I’m not saying this certification is useless. Good for KPMG for leading the way in frameworks for responsible AI. But also, this type of bureaucratic red tape is why so many accountants (like myself) have chosen, and are still choosing, to leave the Big 4. [End of cynicism, for now]
PUT IT TO WORK
Tip or Trick of the Week
Disclaimer: Coding knowledge not required
I feel like I have to make that disclaimer any time I’m about to mention Claude Code.
I want to share a use case for Claude Code that does not include coding custom apps, vibe coding dashboards, etc. I think some people hear Claude Code, Cursor, or other IDEs and immediately think that must be for software engineers. I’m here to prove that wrong.
The Loom I’ve shared below explains how you can link a folder on your computer to chat with your files and create documents. If your first thought is “Well, I can just attach files in my conversations in Claude, ChatGPT, or Copilot”, I address that in the video. I think you might be impressed with the quality difference between the two.

WEEKLY RANDOM
Attn Google Workspace users: Google recently released Google Workspace Studio, which is their internal automation software. The UI looks fairly similar to Zapier, but it’s built mainly for the GSuite tools. It also looks like it offers a few native connectors.
If you already use Gems (same thing as ChatGPT projects), the automations can actually call existing Gems to complete tasks. Below is one of the examples they provided to analyze customer service requests and draft a response.
It seems like there could be quite a few quick wins built around Gmail.

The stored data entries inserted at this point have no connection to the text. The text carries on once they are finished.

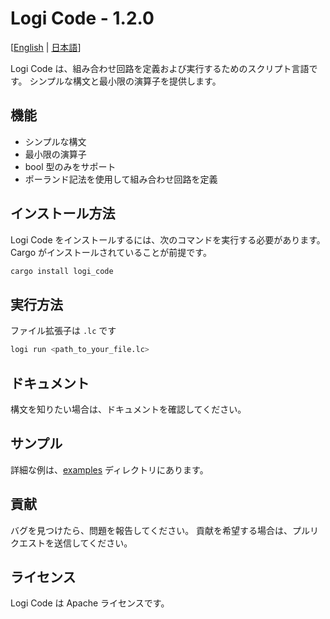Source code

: # Logi Code - 1.2.0

[[English](https://github.com/Q0tzly/logi_code/blob/main/README.md) | [日本語](https://github.com/Q0tzly/logi_code/blob/main/docs/README.ja.md)]

Logi Code は、組み合わせ回路を定義および実行するためのスクリプト言語です。
シンプルな構文と最小限の演算子を提供します。

## 機能
- シンプルな構文
- 最小限の演算子
- bool 型のみをサポート
- ポーランド記法を使用して組み合わせ回路を定義

## インストール方法
Logi Code をインストールするには、次のコマンドを実行する必要があります。
Cargo がインストールされていることが前提です。

``` sh
cargo install logi_code
```

## 実行方法
ファイル拡張子は `.lc` です
``` sh
logi run <path_to_your_file.lc>
```

## ドキュメント
構文を知りたい場合は、ドキュメントを確認してください。

## サンプル
詳細な例は、[examples](https://github.com/Q0tzly/logi_code/tree/main/examples) ディレクトリにあります。

## 貢献
バグを見つけたら、問題を報告してください。
貢献を希望する場合は、プルリクエストを送信してください。

## ライセンス
Logi Code は Apache ライセンスです。
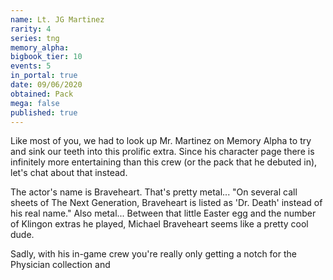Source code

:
 ```yaml
---
name: Lt. JG Martinez
rarity: 4
series: tng
memory_alpha:
bigbook_tier: 10
events: 5
in_portal: true
date: 09/06/2020
obtained: Pack
mega: false
published: true
---
```


Like most of you, we had to look up Mr. Martinez on Memory Alpha to try and sink our teeth into this prolific extra. Since his character page there is infinitely more entertaining than this crew (or the pack that he debuted in), let's chat about that instead.

The actor's name is Braveheart. That's pretty metal... "On several call sheets of The Next Generation, Braveheart is listed as 'Dr. Death' instead of his real name." Also metal... Between that little Easter egg and the number of Klingon extras he played, Michael Braveheart seems like a pretty cool dude.

Sadly, with his in-game crew you're really only getting a notch for the Physician collection and
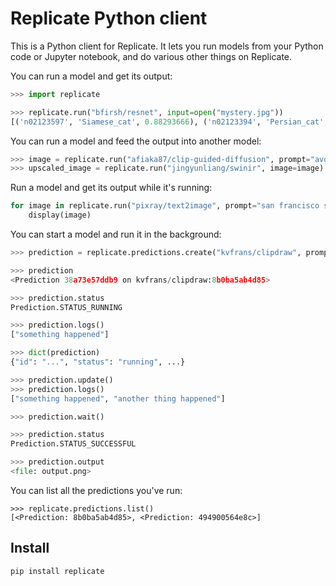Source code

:# Replicate Python client

This is a Python client for Replicate. It lets you run models from your Python code or Jupyter notebook, and do various other things on Replicate.

You can run a model and get its output:

```python
>>> import replicate

>>> replicate.run("bfirsh/resnet", input=open("mystery.jpg"))
[('n02123597', 'Siamese_cat', 0.88293666), ('n02123394', 'Persian_cat', 0.09810519), ('n02123045', 'tabby', 0.0057580653)]
```

You can run a model and feed the output into another model:

```python
>>> image = replicate.run("afiaka87/clip-guided-diffusion", prompt="avocado armchair")
>>> upscaled_image = replicate.run("jingyunliang/swinir", image=image)
```

Run a model and get its output while it's running:

```python
for image in replicate.run("pixray/text2image", prompt="san francisco sunset"):
    display(image)
```


You can start a model and run it in the background:

```python
>>> prediction = replicate.predictions.create("kvfrans/clipdraw", prompt="Watercolor painting of an underwater submarine")

>>> prediction
<Prediction 38a73e57ddb9 on kvfrans/clipdraw:8b0ba5ab4d85>

>>> prediction.status
Prediction.STATUS_RUNNING

>>> prediction.logs()
["something happened"]

>>> dict(prediction)
{"id": "...", "status": "running", ...}

>>> prediction.update()
>>> prediction.logs()
["something happened", "another thing happened"]

>>> prediction.wait()

>>> prediction.status
Prediction.STATUS_SUCCESSFUL

>>> prediction.output
<file: output.png>
```

You can list all the predictions you've run:

```
>>> replicate.predictions.list()
[<Prediction: 8b0ba5ab4d85>, <Prediction: 494900564e8c>]
```


## Install

```bash
pip install replicate
```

For anyone looking to clean up their inbox, spend less time on emails, or trigger other workflows based on certain emails received from clients, this could be a useful tool. Google has also provided some base templates to use as starting points.
Combining Gems with automations built in Google Workspace Studio could be a very powerful tool. This is an extremely interesting new product. It’s not currently taking the place of your third-party automation software (n8n, Make, Zapier, etc.), but it might be a great tool to use for any GSuite-specific automations.